Key terms like “fake,” “false,” and “misleading” were not defined, making the rule excessively broad. He argued that such vagueness allowed too much discretion to the FCU, leading to potential misuse.

"The absence of any clear indication of what constitutes ‘fake or false or misleading’ information renders the rule unconstitutional," Chandurkar held.

He echoed Justice Patel’s earlier judgment that the rule was susceptible to misuse and created an “illusion of choice” concerning the business of the Central Government.

Justice Gokhale had dismissed these concerns, suggesting intermediaries could seek clarification from authorities. However, Chandurkar ruled that this lack of clarity in the law itself made lawful content vulnerable to censorship.

5. Chilling effect on digital intermediaries

Regarding the chilling effect of the rule on intermediaries, Justice Chandurkar again sided with Justice Patel who had asserted that the requirement for intermediaries to not host undefined “patently fake or false or misleading” information could lead to self-censorship.
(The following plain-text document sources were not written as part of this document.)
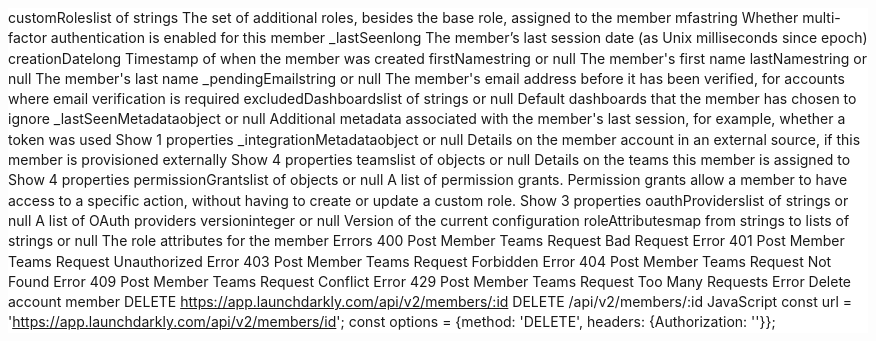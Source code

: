 customRoleslist of strings
The set of additional roles, besides the base role, assigned to the member
mfastring
Whether multi-factor authentication is enabled for this member
_lastSeenlong
The member’s last session date (as Unix milliseconds since epoch)
creationDatelong
Timestamp of when the member was created
firstNamestring or null
The member's first name
lastNamestring or null
The member's last name
_pendingEmailstring or null
The member's email address before it has been verified, for accounts where email verification is required
excludedDashboardslist of strings or null
Default dashboards that the member has chosen to ignore
_lastSeenMetadataobject or null
Additional metadata associated with the member's last session, for example, whether a token was used
Show 1 properties
_integrationMetadataobject or null
Details on the member account in an external source, if this member is provisioned externally
Show 4 properties
teamslist of objects or null
Details on the teams this member is assigned to
Show 4 properties
permissionGrantslist of objects or null
A list of permission grants. Permission grants allow a member to have access to a specific action, without having to create or update a custom role.
Show 3 properties
oauthProviderslist of strings or null
A list of OAuth providers
versioninteger or null
Version of the current configuration
roleAttributesmap from strings to lists of strings or null
The role attributes for the member
Errors
400
Post Member Teams Request Bad Request Error
401
Post Member Teams Request Unauthorized Error
403
Post Member Teams Request Forbidden Error
404
Post Member Teams Request Not Found Error
409
Post Member Teams Request Conflict Error
429
Post Member Teams Request Too Many Requests Error
Delete account member
DELETE
https://app.launchdarkly.com/api/v2/members/:id
DELETE
/api/v2/members/:id
JavaScript
const url = 'https://app.launchdarkly.com/api/v2/members/id';
const options = {method: 'DELETE', headers: {Authorization: '<apiKey>'}};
“The fact that the impugned Rule also results in a chilling effect qua an intermediary would render it invalid,” Justice Chandurkar ruled.

Justice Gokhale had downplayed the risk of a chilling effect, arguing that intermediaries had the option to consult authorities before taking down content. Chandurkar disagreed, maintaining that the rule's vagueness made lawful content vulnerable to removal, thus stifling free speech.
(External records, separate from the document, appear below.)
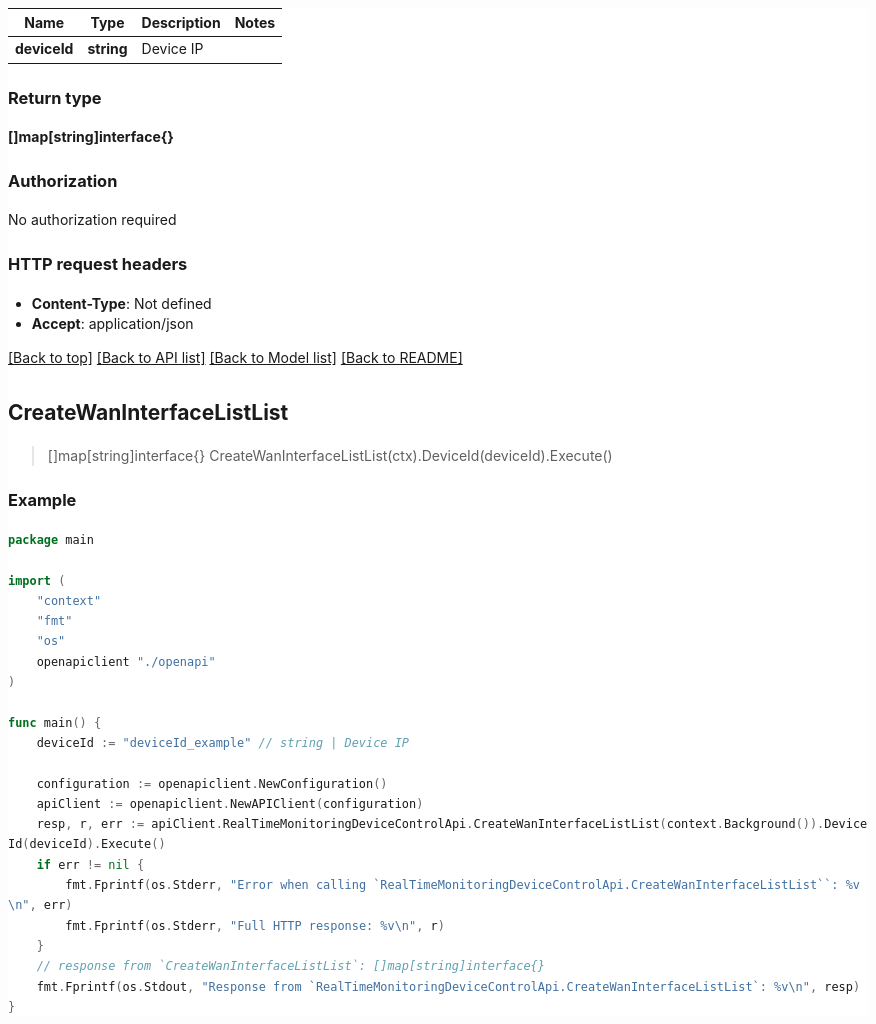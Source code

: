 
Name | Type | Description  | Notes
------------- | ------------- | ------------- | -------------
 **deviceId** | **string** | Device IP | 

### Return type

**[]map[string]interface{}**

### Authorization

No authorization required

### HTTP request headers

- **Content-Type**: Not defined
- **Accept**: application/json

[[Back to top]](#) [[Back to API list]](../README.md#documentation-for-api-endpoints)
[[Back to Model list]](../README.md#documentation-for-models)
[[Back to README]](../README.md)


## CreateWanInterfaceListList

> []map[string]interface{} CreateWanInterfaceListList(ctx).DeviceId(deviceId).Execute()





### Example

```go
package main

import (
    "context"
    "fmt"
    "os"
    openapiclient "./openapi"
)

func main() {
    deviceId := "deviceId_example" // string | Device IP

    configuration := openapiclient.NewConfiguration()
    apiClient := openapiclient.NewAPIClient(configuration)
    resp, r, err := apiClient.RealTimeMonitoringDeviceControlApi.CreateWanInterfaceListList(context.Background()).DeviceId(deviceId).Execute()
    if err != nil {
        fmt.Fprintf(os.Stderr, "Error when calling `RealTimeMonitoringDeviceControlApi.CreateWanInterfaceListList``: %v\n", err)
        fmt.Fprintf(os.Stderr, "Full HTTP response: %v\n", r)
    }
    // response from `CreateWanInterfaceListList`: []map[string]interface{}
    fmt.Fprintf(os.Stdout, "Response from `RealTimeMonitoringDeviceControlApi.CreateWanInterfaceListList`: %v\n", resp)
}
```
Justice Chandurkar also rejected the argument of the Central government that the rule can be read down to prevent it from being struck down.

He said that the rule’s fundamental flaws could not be corrected by interpretation alone.

Justice Gokhale had suggested that a reasonable effort, such as issuing a disclaimer, could mitigate the rule’s impact.

Justice Chandurkar reiterated the importance of not disregarding any term.

“Limiting the operation of the impugned Rule only to fake or false information, thereby ignoring the expression “misleading” which appears in Rule 3(1)(b)(v) would not be an exercise of reading down but would amount to “reading out” the said expression which has been held to be impermissible by the Supreme Court while dealing with a similar submission in Shreya Singhal,” he said.

He concluded that the rule did not meet the proportionality test required to justify curtailing fundamental rights.

Lawyers

Senior advocates Navroz Seervai and Darius Khambata with advocates Arti Raghavan and advocate Meenaz Kakalia appeared for Kunal Kamra

Advocates Shahdan Farasat abd Bimal Rajsekhar appeared for Editors Guild of India.

Advocates Gautam Bhatia and Aditi Saxena appeared the Association of India Magazines.

Solicitor General Tushar Mehta with Additional Solicitor General Devang Vyas along with advocates Rajat Nair, Gaurang Bhushan, Aman Mehta, Advait M Sethana, DP Singh, Sheelang Shah, Savita Ganoo, Anusha Amin, Vaibhavi Choudhary, Devanshu Gupta appeared for the Ministry of Electronics and Information Technology

Senior Advocate Arvind Datar along with advocates Nisha Bhambani, Bharat Manghani, Rahul Unnikrishnan, Drushti Gala and Gautam Jain appeared for various applicants/intervenors.